Poi una precisazione: “Un olio che costa 50 euro non è detto che sia più buono di un olio che costa 5 euro – dice il docente – Oggi i parametri per produrre olio extravergine sono assai ampi, un po’ per riuscire a fare entrare tutto. Da quest’annata abbiamo istituito l’Olio di Puglia Igp, che ha parametri più stringeti. Ecco, credo che bisogna ripartire da qui, dall’obiettivo di fare assoluta sostenibilità.
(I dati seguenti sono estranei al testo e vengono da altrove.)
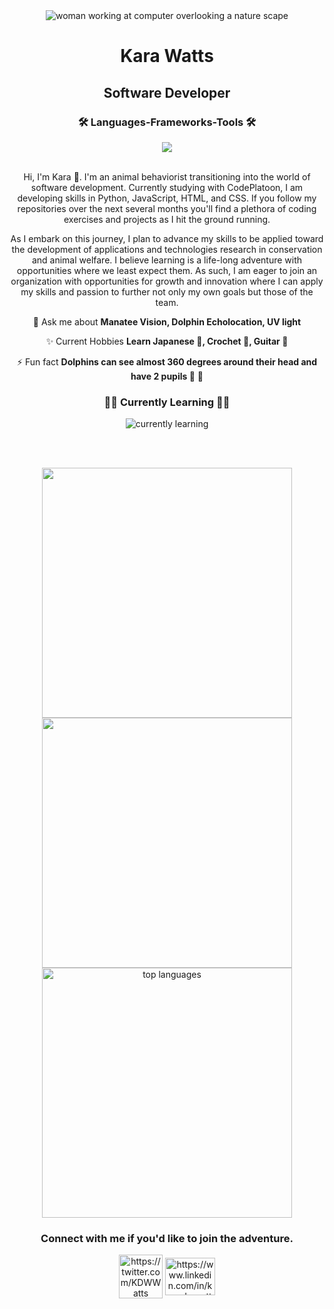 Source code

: 
<div align="center">
    <img alt='woman working at computer overlooking a nature scape' src="https://raw.github.com/KaraWatts/KaraWatts/master/Banner.png">
<d/iv>

 [comment]: <> ( <img align="right" src="https://visitor-badge.laobi.icu/badge?page_id=KaraWatts.visitor-badge&format=true" >)

<h1>Kara Watts</h1>
<h2>Software Developer</h2>
<h3 align="center">🛠️ Languages-Frameworks-Tools 🛠️</h3>
<div align="center">
    <img src="https://skillicons.dev/icons?i=r,html,css,vscode,github,git" />
</div>
<br>

<div align="center">

<p>
Hi, I'm Kara 👋. I'm an animal behaviorist transitioning into the world of software development. Currently studying with CodePlatoon, I am developing skills in Python, JavaScript, HTML, and CSS. If you follow my repositories over the next several months you'll find a plethora of coding exercises and projects as I hit the ground running.
</p>
<p>
As I embark on this journey, I plan to advance my skills to be applied toward the development of applications and technologies research in conservation and animal welfare. I believe learning is a life-long adventure with opportunities where we least expect them. As such, I am eager to join an organization with opportunities for growth and innovation where I can apply my skills and passion to further not only my own goals but those of the team.
</p>

 
 <!-- 🔭 I’m currently working on **a project** -->
 
💬 Ask me about **Manatee Vision, Dolphin Echolocation, UV light**

✨ Current Hobbies **Learn Japanese 🔰, Crochet 🧶, Guitar 🎸**

⚡ Fun fact **Dolphins can see almost 360 degrees around their head and have 2 pupils 👀**
🧶
</div>



<h3 align="center">👩‍💻 Currently Learning 👩‍💻</h3>

<div align="center">
    <img src="https://skillicons.dev/icons?i=python,javascript,react,linux" alt="currently learning"/>
    


<br></br>
</div>





<div>

<img align="center" src="https://github-readme-stats.vercel.app/api?username=KaraWatts&show_icons=true&theme=nightowl" width="400">
<img align="center" src="https://github-readme-streak-stats.herokuapp.com/?user=KaraWatts&theme=nightowl" width="400">
<img width=400 align="center" src="https://github-readme-stats-salesp07.vercel.app/api/top-langs/?username=KaraWatts&hide=HTML&langs_count=8&layout=compact&theme=nightowl&border_radius=10&size_weight=0.5&count_weight=0.5&exclude_repo=github-readme-stats" alt="top languages" />


</div>




<h3 align="center">Connect with me if you'd like to join the adventure.</h3>
<p align="center">
<a href="https://twitter.com/KDWWatts" target="blank"><img align="center" src="https://raw.github.com/KaraWatts/KaraWatts/master/twitterLogo.png" alt="https://twitter.com/KDWWatts" height="70" width="70" /></a>
<a href="https://www.linkedin.com/in/karadwwatts/" target="blank"><img align="center" src="https://raw.githubusercontent.com/rahuldkjain/github-profile-readme-generator/master/src/images/icons/Social/linked-in-alt.svg" alt="https://www.linkedin.com/in/karadwwatts/" height="60" width="80"  /></a>
</p>   

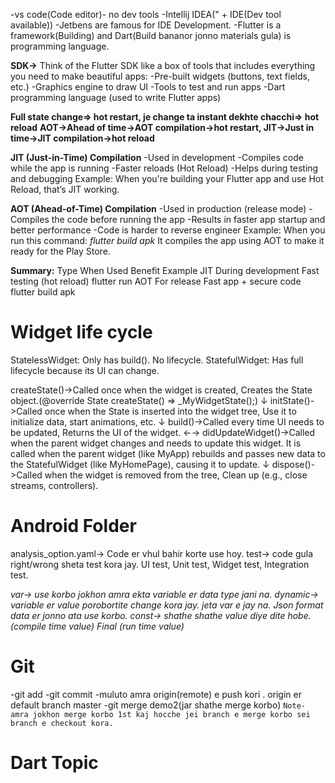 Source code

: -vs code(Code editor)- no dev tools
-Intellij IDEA(" + IDE(Dev tool available))
-Jetbens are famous for IDE Development.
-Flutter is a framework(Building) and Dart(Build bananor jonno materials gula) is programming language.

**SDK->**
Think of the Flutter SDK like a box of tools that includes everything you need to make beautiful apps:
-Pre-built widgets (buttons, text fields, etc.)
-Graphics engine to draw UI
-Tools to test and run apps
-Dart programming language (used to write Flutter apps)

**Full state change=> hot restart, je change ta instant dekhte chacchi=> hot reload**
**AOT->Ahead of time->AOT compilation->hot restart, JIT->Just in time->JIT compilation->hot reload**

**JIT (Just-in-Time) Compilation**
-Used in development
-Compiles code while the app is running
-Faster reloads (Hot Reload)
-Helps during testing and debugging
Example:
When you're building your Flutter app and use Hot Reload, that’s JIT working.

**AOT (Ahead-of-Time) Compilation**
-Used in production (release mode)
-Compiles the code before running the app
-Results in faster app startup and better performance
-Code is harder to reverse engineer
   Example:
   When you run this command:
   _flutter build apk_
It compiles the app using AOT to make it ready for the Play Store.

**Summary:**
   Type	 When Used	          Benefit	                         Example
   JIT	 During development	  Fast testing (hot reload)	         flutter run
   AOT	 For release	      Fast app + secure code	         flutter build apk

# Widget life cycle

   StatelessWidget: Only has build(). No lifecycle.
   StatefulWidget: Has full lifecycle because its UI can change.

   createState()->Called once when the widget is created, Creates the State object.(@override State<MyWidget> createState() => _MyWidgetState();)
   ↓
   initState()->Called once when the State is inserted into the widget tree, Use it to initialize data, start animations, etc.
   ↓
   build()->Called every time UI needs to be updated, Returns the UI of the widget. ←→ didUpdateWidget()->Called when the parent widget changes and needs to update this widget. It is called when the parent widget (like MyApp) rebuilds and passes new data to the StatefulWidget (like MyHomePage), causing it to update.
   ↓
   dispose()->Called when the widget is removed from the tree, Clean up (e.g., close streams, controllers). 
   
# Android Folder

analysis_option.yaml-> Code er vhul bahir korte use hoy.
test-> code gula right/wrong sheta test kora jay. UI test, Unit test, Widget test, Integration test.

_var-> use korbo jokhon amra ekta variable er data type jani na._
_dynamic-> variable er value porobortite change kora jay. jeta var e jay na. Json format data er jonno ata use korbo._
_const-> shathe shathe value diye dite hobe.(compile time value)_
_Final (run time value)_

# Git

-git add
-git commit
-muluto amra origin(remote) e push kori . origin er default branch master
-git merge demo2(jar shathe merge korbo)
`Note- amra jokhon merge korbo 1st kaj hocche jei branch e merge korbo sei branch e checkout kora.`

# Dart Topic

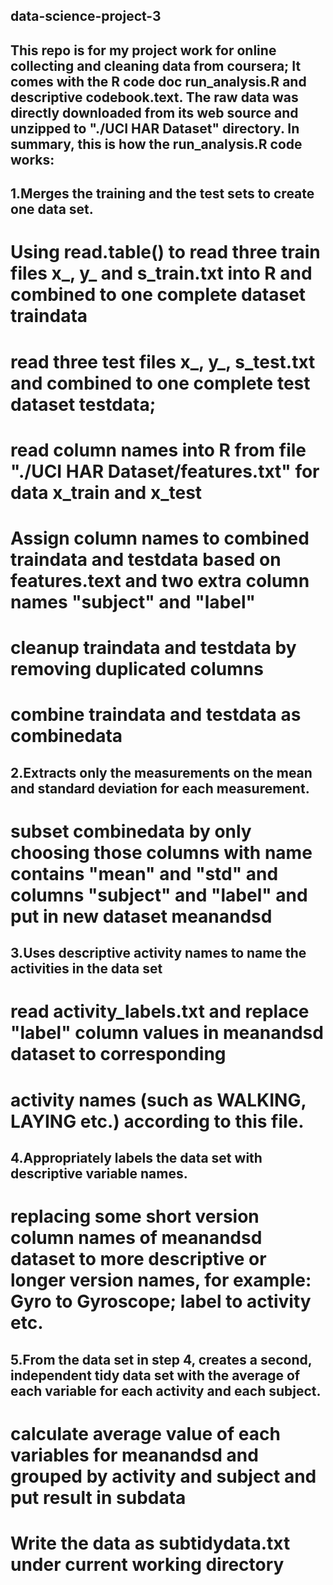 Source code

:## data-science-project-3

## This repo is for my project work for online collecting and cleaning data from coursera; It comes with the R code doc run_analysis.R and descriptive codebook.text. The raw data was directly downloaded from its web source and unzipped to "./UCI HAR Dataset" directory. In summary, this is how the run_analysis.R code works:  

## 1.Merges the training and the test sets to create one data set.
  # Using read.table() to read three train files x_, y_ and s_train.txt into R and combined to one complete dataset traindata
  # read three test files x_, y_, s_test.txt and combined to one complete test dataset testdata;  
  # read column names into R from file "./UCI HAR Dataset/features.txt" for data x_train and x_test 
  # Assign column names to combined traindata and testdata based on features.text and two extra column names "subject" and   "label"  
  # cleanup traindata and testdata by removing duplicated columns  
  # combine traindata and testdata as combinedata  
  
## 2.Extracts only the measurements on the mean and standard deviation for each measurement. 
 # subset combinedata by only choosing those columns with name contains "mean" and "std" and columns "subject" and "label" and put in new dataset meanandsd 
 
## 3.Uses descriptive activity names to name the activities in the data set
 # read activity_labels.txt and replace "label" column values in meanandsd dataset to corresponding  
 # activity names (such as WALKING, LAYING etc.) according to this file.  
 
## 4.Appropriately labels the data set with descriptive variable names.
 # replacing some short version column names of meanandsd dataset to more descriptive or longer version names, for example: Gyro	to Gyroscope; label  to activity etc.  

## 5.From the data set in step 4, creates a second, independent tidy data  set with the average of each variable for each activity and each subject.
  # calculate average value of each variables for meanandsd and grouped by activity and subject and put result in subdata  
  # Write the data as subtidydata.txt under current working directory
 
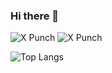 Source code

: ### Hi there 👋

![X Punch](https://github-readme-stats.vercel.app/api?username=xpunch&show_icons=true)
![X Punch](https://github-readme-stats.vercel.app/api?username=xpunch&show_icons=true&role=OWNER,ORGANIZATION_MEMBER,COLLABORATOR)

![Top Langs](https://github-readme-stats.vercel.app/api/top-langs/?username=xpunch&hide=less,C%23,TypeScript&layout=compact)
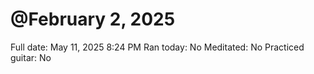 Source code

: # @February 2, 2025

Full date: May 11, 2025 8:24 PM
Ran today: No
Meditated: No
Practiced guitar: No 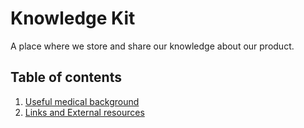 Knowledge Kit
=============

A place where we store and share our knowledge about our product.

## Table of contents
1. [Useful medical background](./medical-background.md)
2. [Links and External resources](./links-and-resources.md) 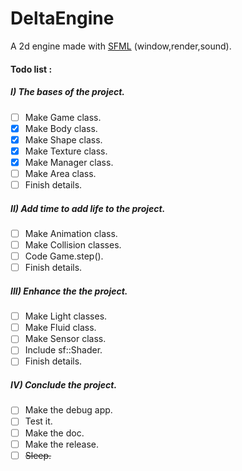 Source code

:# DeltaEngine
A 2d engine made with [SFML](https://www.sfml-dev.org/) (window,render,sound).

#### Todo list :
##### I) The bases of the project.
- [ ] Make Game class.
- [x] Make Body class.
- [x] Make Shape class.
- [x] Make Texture class.
- [x] Make Manager class.
- [ ] Make Area class.
- [ ] Finish details.
##### II) Add time to add life to the project.
- [ ] Make Animation class.
- [ ] Make Collision classes.
- [ ] Code Game.step().
- [ ] Finish details.
##### III) Enhance the the project.
- [ ] Make Light classes.
- [ ] Make Fluid class.
- [ ] Make Sensor class.
- [ ] Include sf::Shader.
- [ ] Finish details.
##### IV) Conclude the project.
- [ ] Make the debug app.
- [ ] Test it.
- [ ] Make the doc.
- [ ] Make the release.
- [ ] ~~Sleep.~~ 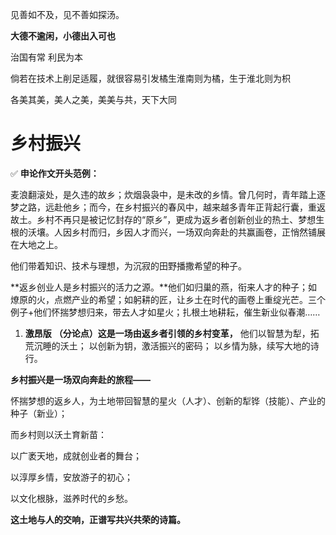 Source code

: 见善如不及，见不善如探汤。

**大德不逾闲，小德出入可也**

治国有常 利民为本

倘若在技术上削足适履，就很容易引发橘生淮南则为橘，生于淮北则为枳

各美其美，美人之美，美美与共，天下大同

# 乡村振兴

✅ **申论作文开头范例：**

麦浪翻滚处，是久违的故乡；炊烟袅袅中，是未改的乡情。曾几何时，青年踏上逐梦之路，远赴他乡；而今，在乡村振兴的春风中，越来越多青年正背起行囊，重返故土。乡村不再只是被记忆封存的“原乡”，更成为返乡者创新创业的热土、梦想生根的沃壤。人因乡村而归，乡因人才而兴，一场双向奔赴的共赢画卷，正悄然铺展在大地之上。



他们带着知识、技术与理想，为沉寂的田野播撒希望的种子。



**返乡创业人是乡村振兴的活力之源。**他们如归巢的燕，衔来人才的种子；如燎原的火，点燃产业的希望；如躬耕的匠，让乡土在时代的画卷上重绽光芒。三个例子+他们怀揣梦想归来，带去人才如星火；扎根土地耕耘，催生新业似春潮……



1. **激昂版**
    **（分论点）这是一场由返乡者引领的乡村变革，**
    他们以智慧为犁，拓荒沉睡的沃土；
    以创新为钥，激活振兴的密码；
    以乡情为脉，续写大地的诗行。



**乡村振兴是一场双向奔赴的旅程——**

怀揣梦想的返乡人，为土地带回智慧的星火（人才）、创新的犁铧（技能）、产业的种子（新业）；

而乡村则以沃土育新苗：

以广袤天地，成就创业者的舞台；

以淳厚乡情，安放游子的初心；

以文化根脉，滋养时代的乡愁。

**这土地与人的交响，正谱写共兴共荣的诗篇。**

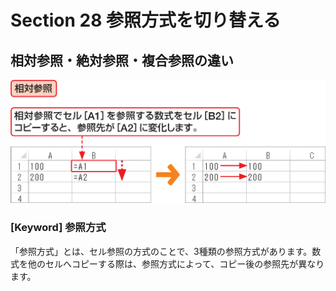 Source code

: # Section 28 参照方式を切り替える

## 相対参照・絶対参照・複合参照の違い

![](001.png)

### [Keyword] 参照方式

「参照方式」とは、セル参照の方式のことで、3種類の参照方式があります。数式を他のセルへコピーする際は、参照方式によって、コピー後の参照先が異なります。
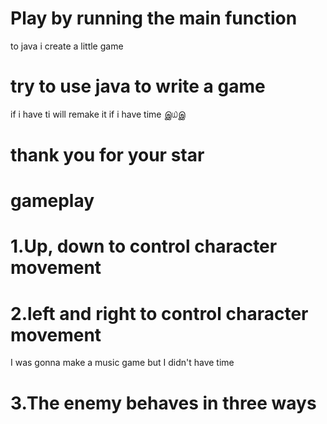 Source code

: # Play by running the main function
to java i create a little game
# try to use java to write a game
if i have ti will remake it if i have time இ௰இ 
# thank you for your star
# gameplay
# 1.Up, down to control character movement
# 2.left and right to control character movement
I was gonna make a music game but I didn't have time
# 3.The enemy behaves in three ways
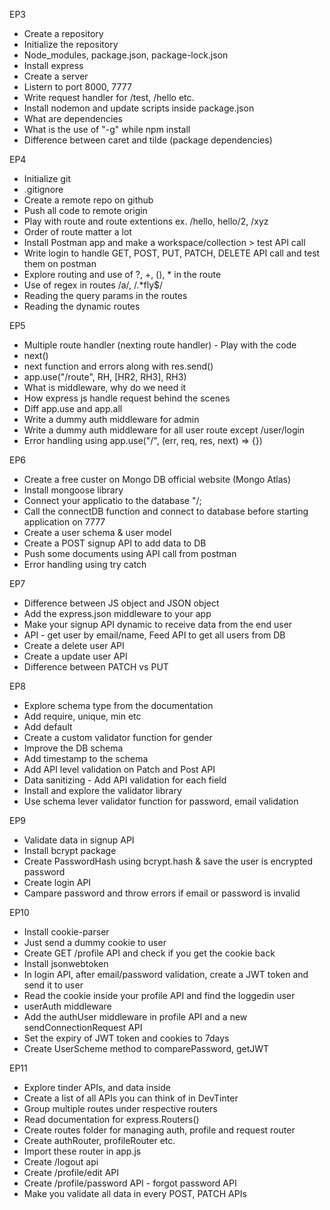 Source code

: EP3
- Create a repository
- Initialize the repository
- Node_modules, package.json, package-lock.json
- Install express
- Create a server
- Listern to port 8000, 7777
- Write request handler for /test, /hello etc.
- Install nodemon and update scripts inside package.json
- What are dependencies
- What is the use of "-g" while npm install
- Difference between caret and tilde (package dependencies)

EP4
- Initialize git
- .gitignore
- Create a remote repo on github
- Push all code to remote origin
- Play with route and route extentions ex. /hello, hello/2, /xyz
- Order of route matter a lot
- Install Postman app and make a workspace/collection > test API call
- Write login to handle GET, POST, PUT, PATCH, DELETE API call and test them on postman
- Explore routing and use of ?, +, (), * in the route
- Use of regex in routes /a/, /.*fly$/
- Reading the query params in the routes
- Reading the dynamic routes

EP5
- Multiple route handler (nexting route handler) - Play with the code
- next()
- next function and errors along with res.send()
- app.use("/route", RH, [HR2, RH3], RH3)
- What is middleware, why do we need it
- How express js handle request behind the scenes
- Diff app.use and app.all
- Write a dummy auth middleware for admin
- Write a dummy auth middleware for all user route except /user/login
- Error handling using app.use("/", (err, req, res, next) => {})

EP6
- Create a free custer on Mongo DB official website (Mongo Atlas)
- Install mongoose library
- Connect your applicatio to the database "<ConnectionURL>/<DBName>;
- Call the connectDB function and connect to database before starting application on 7777
- Create a user schema & user model
- Create a POST signup API to add data to DB
- Push some documents using API call from postman
- Error handling using try catch

EP7
- Difference between JS object and JSON object
- Add the express.json middleware to your app
- Make your signup API dynamic to receive data from the end user
- API - get user by email/name, Feed API to get all users from DB
- Create a delete user API
- Create a update user API
- Difference between PATCH vs PUT

EP8
- Explore schema type from the documentation
- Add require, unique, min etc 
- Add default
- Create a custom validator function for gender
- Improve the DB schema
- Add timestamp to the schema
- Add API level validation on Patch and Post API
- Data sanitizing - Add API validation for each field
- Install and explore the validator library
- Use schema lever validator function for password, email validation

EP9
- Validate data in signup API
- Install bcrypt package
- Create PasswordHash using bcrypt.hash & save the user is encrypted password
- Create login API
- Campare password and throw errors if email or password is invalid

EP10
- Install cookie-parser
- Just send a dummy cookie to user
- Create GET /profile API and check if you get the cookie back
- Install jsonwebtoken
- In login API, after email/password validation, create a JWT token and send it to user
- Read the cookie inside your profile API and find the loggedin user
- userAuth middleware
- Add the authUser middleware in profile API and a new sendConnectionRequest API
- Set the expiry of JWT token and cookies to 7days
- Create UserScheme method to comparePassword, getJWT

EP11
- Explore tinder APIs, and data inside
- Create a list of all APIs you can think of in DevTinter
- Group multiple routes under respective routers
- Read documentation for express.Routers()
- Create routes folder for managing auth, profile and request router
- Create authRouter, profileRouter etc.
- Import these router in app.js
- Create /logout api
- Create /profile/edit API
- Create /profile/password API - forgot password API
- Make you validate all data in every POST, PATCH APIs 
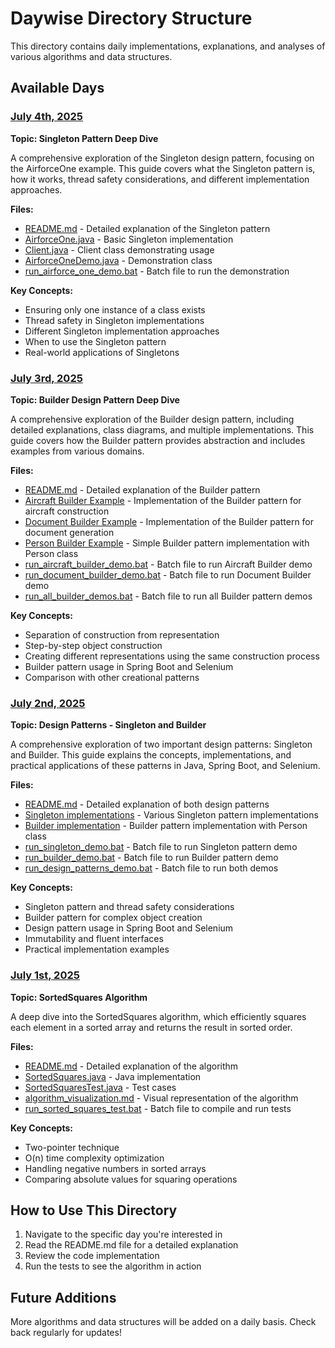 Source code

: # Daywise Directory Structure

This directory contains daily implementations, explanations, and analyses of various algorithms and data structures.

## Available Days

### [July 4th, 2025](4thJuly2025/README.md)

**Topic: Singleton Pattern Deep Dive**

A comprehensive exploration of the Singleton design pattern, focusing on the AirforceOne example. This guide covers what the Singleton pattern is, how it works, thread safety considerations, and different implementation approaches.

**Files:**
- [README.md](4thJuly2025/README.md) - Detailed explanation of the Singleton pattern
- [AirforceOne.java](../src/main/java/com/boot/designpatterns/singleton/AirforceOne.java) - Basic Singleton implementation
- [Client.java](../src/main/java/com/boot/designpatterns/singleton/Client.java) - Client class demonstrating usage
- [AirforceOneDemo.java](../src/main/java/com/boot/designpatterns/singleton/AirforceOneDemo.java) - Demonstration class
- [run_airforce_one_demo.bat](../run_airforce_one_demo.bat) - Batch file to run the demonstration

**Key Concepts:**
- Ensuring only one instance of a class exists
- Thread safety in Singleton implementations
- Different Singleton implementation approaches
- When to use the Singleton pattern
- Real-world applications of Singletons

### [July 3rd, 2025](3rdJuly2025/README.md)

**Topic: Builder Design Pattern Deep Dive**

A comprehensive exploration of the Builder design pattern, including detailed explanations, class diagrams, and multiple implementations. This guide covers how the Builder pattern provides abstraction and includes examples from various domains.

**Files:**
- [README.md](3rdJuly2025/README.md) - Detailed explanation of the Builder pattern
- [Aircraft Builder Example](../src/main/java/com/boot/designpatterns/builder/aircraft/) - Implementation of the Builder pattern for aircraft construction
- [Document Builder Example](../src/main/java/com/boot/designpatterns/builder/document/) - Implementation of the Builder pattern for document generation
- [Person Builder Example](../src/main/java/com/boot/designpatterns/builder/) - Simple Builder pattern implementation with Person class
- [run_aircraft_builder_demo.bat](../run_aircraft_builder_demo.bat) - Batch file to run Aircraft Builder demo
- [run_document_builder_demo.bat](../run_document_builder_demo.bat) - Batch file to run Document Builder demo
- [run_all_builder_demos.bat](../run_all_builder_demos.bat) - Batch file to run all Builder pattern demos

**Key Concepts:**
- Separation of construction from representation
- Step-by-step object construction
- Creating different representations using the same construction process
- Builder pattern usage in Spring Boot and Selenium
- Comparison with other creational patterns

### [July 2nd, 2025](2ndJuly2025/README.md)

**Topic: Design Patterns - Singleton and Builder**

A comprehensive exploration of two important design patterns: Singleton and Builder. This guide explains the concepts, implementations, and practical applications of these patterns in Java, Spring Boot, and Selenium.

**Files:**
- [README.md](2ndJuly2025/README.md) - Detailed explanation of both design patterns
- [Singleton implementations](../src/main/java/com/boot/designpatterns/singleton/) - Various Singleton pattern implementations
- [Builder implementation](../src/main/java/com/boot/designpatterns/builder/) - Builder pattern implementation with Person class
- [run_singleton_demo.bat](../run_singleton_demo.bat) - Batch file to run Singleton pattern demo
- [run_builder_demo.bat](../run_builder_demo.bat) - Batch file to run Builder pattern demo
- [run_design_patterns_demo.bat](../run_design_patterns_demo.bat) - Batch file to run both demos

**Key Concepts:**
- Singleton pattern and thread safety considerations
- Builder pattern for complex object creation
- Design pattern usage in Spring Boot and Selenium
- Immutability and fluent interfaces
- Practical implementation examples

### [July 1st, 2025](1stJuly2025/README.md)

**Topic: SortedSquares Algorithm**

A deep dive into the SortedSquares algorithm, which efficiently squares each element in a sorted array and returns the result in sorted order.

**Files:**
- [README.md](1stJuly2025/README.md) - Detailed explanation of the algorithm
- [SortedSquares.java](1stJuly2025/SortedSquares.java) - Java implementation
- [SortedSquaresTest.java](1stJuly2025/SortedSquaresTest.java) - Test cases
- [algorithm_visualization.md](1stJuly2025/algorithm_visualization.md) - Visual representation of the algorithm
- [run_sorted_squares_test.bat](1stJuly2025/run_sorted_squares_test.bat) - Batch file to compile and run tests

**Key Concepts:**
- Two-pointer technique
- O(n) time complexity optimization
- Handling negative numbers in sorted arrays
- Comparing absolute values for squaring operations

## How to Use This Directory

1. Navigate to the specific day you're interested in
2. Read the README.md file for a detailed explanation
3. Review the code implementation
4. Run the tests to see the algorithm in action

## Future Additions

More algorithms and data structures will be added on a daily basis. Check back regularly for updates!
I mercati risponderanno di conseguenza”. E poi la previsione: “Se si dovesse continuare così, nel giro di dieci anni l’olivicoltura in Puglia sarà estinta – dice Camposeo – I passi da gigante li stanno facendo le aziende vere. Mentre rimangono ancora in giro troppo micro-produttori per l’auto-consumo, ancorati a sistemi irrazionali che non portano a nulla se non quello di conservare il paesaggio. Ma fino a quando? Bisogna razionalizzare tutto, affidarsi a gente esperta e rivedere tutti i sistemi di coltivazione. Solo così riusciremo a vincere la scommessa della sopravvivenza dell’olivo e dell’olio italiano”.